I am working on the concept of resiliancy - I need to be resiliant in order to deal with the marathon of dementia caregiving ahead of me.
First I need to "accept" Mom's dementia and I have a problem with that "accept" word. The picture of me, throwing up my hands accepting defeat bounces around in my head. No definitions I have seen so far have been able to budge that picture off the front page of my brain.
In a Family Caregivers' Network educational session I took recently, the following definition of "accept" was spoken and I am taking it on board as a tool I can use.

Accept - humbly letting go of things you cannot change or that over which you have no control.

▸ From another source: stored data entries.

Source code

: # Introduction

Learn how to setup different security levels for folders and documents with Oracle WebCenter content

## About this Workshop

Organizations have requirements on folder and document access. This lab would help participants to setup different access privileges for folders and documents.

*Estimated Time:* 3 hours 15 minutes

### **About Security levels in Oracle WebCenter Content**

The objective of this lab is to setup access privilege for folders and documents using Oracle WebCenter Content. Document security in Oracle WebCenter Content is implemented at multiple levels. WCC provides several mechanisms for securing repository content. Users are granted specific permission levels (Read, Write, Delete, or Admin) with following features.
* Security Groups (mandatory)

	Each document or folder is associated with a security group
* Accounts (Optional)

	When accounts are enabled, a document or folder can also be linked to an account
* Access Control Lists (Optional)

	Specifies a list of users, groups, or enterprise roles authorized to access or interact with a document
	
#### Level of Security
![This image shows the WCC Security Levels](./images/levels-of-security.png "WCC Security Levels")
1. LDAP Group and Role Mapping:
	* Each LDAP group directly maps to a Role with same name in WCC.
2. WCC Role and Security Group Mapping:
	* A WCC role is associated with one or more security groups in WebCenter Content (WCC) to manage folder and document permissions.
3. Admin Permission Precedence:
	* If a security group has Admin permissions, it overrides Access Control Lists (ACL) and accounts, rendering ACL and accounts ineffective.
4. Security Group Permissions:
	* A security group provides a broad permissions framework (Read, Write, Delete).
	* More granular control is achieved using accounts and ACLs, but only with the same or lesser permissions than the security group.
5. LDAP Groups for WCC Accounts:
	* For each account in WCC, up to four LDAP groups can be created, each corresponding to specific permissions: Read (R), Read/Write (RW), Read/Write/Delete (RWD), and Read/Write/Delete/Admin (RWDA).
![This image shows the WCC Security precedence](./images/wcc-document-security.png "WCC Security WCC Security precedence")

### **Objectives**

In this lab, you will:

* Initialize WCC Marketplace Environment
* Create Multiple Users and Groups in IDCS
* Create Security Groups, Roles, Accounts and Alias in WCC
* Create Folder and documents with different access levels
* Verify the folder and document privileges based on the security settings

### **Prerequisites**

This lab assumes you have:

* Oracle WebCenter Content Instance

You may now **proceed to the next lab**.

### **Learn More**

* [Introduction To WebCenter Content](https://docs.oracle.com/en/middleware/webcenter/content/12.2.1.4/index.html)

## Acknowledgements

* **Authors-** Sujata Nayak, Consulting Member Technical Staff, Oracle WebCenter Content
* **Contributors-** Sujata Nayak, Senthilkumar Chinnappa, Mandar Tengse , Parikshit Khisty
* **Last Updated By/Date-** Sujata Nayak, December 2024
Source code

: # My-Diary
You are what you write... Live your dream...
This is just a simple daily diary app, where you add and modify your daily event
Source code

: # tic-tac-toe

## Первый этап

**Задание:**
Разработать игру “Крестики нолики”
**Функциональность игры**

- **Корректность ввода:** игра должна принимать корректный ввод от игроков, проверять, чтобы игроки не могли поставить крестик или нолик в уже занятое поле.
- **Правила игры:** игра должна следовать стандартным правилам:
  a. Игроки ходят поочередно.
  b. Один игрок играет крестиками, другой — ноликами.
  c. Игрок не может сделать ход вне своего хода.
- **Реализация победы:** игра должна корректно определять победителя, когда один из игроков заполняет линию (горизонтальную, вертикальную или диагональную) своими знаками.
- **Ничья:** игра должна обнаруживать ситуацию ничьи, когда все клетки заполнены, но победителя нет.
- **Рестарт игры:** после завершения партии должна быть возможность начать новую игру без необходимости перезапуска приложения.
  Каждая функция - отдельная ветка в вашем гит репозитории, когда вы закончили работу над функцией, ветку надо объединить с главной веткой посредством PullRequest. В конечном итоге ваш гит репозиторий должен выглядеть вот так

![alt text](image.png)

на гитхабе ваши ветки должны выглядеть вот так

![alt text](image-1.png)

That works for me. Letting go suggests choice. I like choice. So, accepting is no longer rolling over and playing dead.

I have also just finished a six-week course at the Alzheimer Society in Victoria. I learned so much about the inner workings of dementia - not the medical part but the behavioural part. I also learned a lot about grief and the emotions that are stirred up when one is grieving.

In looking at my own grief, I realized that nobody will ever love me the way my mother loves me. When she dies, the years of feeling that love will be over. In many ways, I am losing it now as she changes. That's a tough one for me.

At the same time, I know that I will not truly be an adult until my mother dies. Another scary thought. I'm sixty and have never known life without my mother. What will that look like?
It will be a natural transition, a natural cycle of life, and it would have been nice without the constant sadness that I feel now. And without the fear Mom feels now as she knows she's losing her grip. The blessing is that she only knows that she forgets what she knows she should remeber. Forgotten things - she has no idea she forgot them.

I think this may be the toughest type of grief - Mom is still here, looks the same, sounds the same but she is not the same. The "she" of her is missing. Little chunks of her melt and fall off like the collapse of the glaciers. Each day I notice another change and I celebrate none of them. It is a constant reminder of "what is" compared to "what was". Daily sorrow.

But today she sounded well when I phoned - she will be happy to see me this afternoon and it will be a surprise for her, even though I told her I would see her this afternoon.
"Oh, Barbie, why didn't you tell me you were coming?"
Ah, another day.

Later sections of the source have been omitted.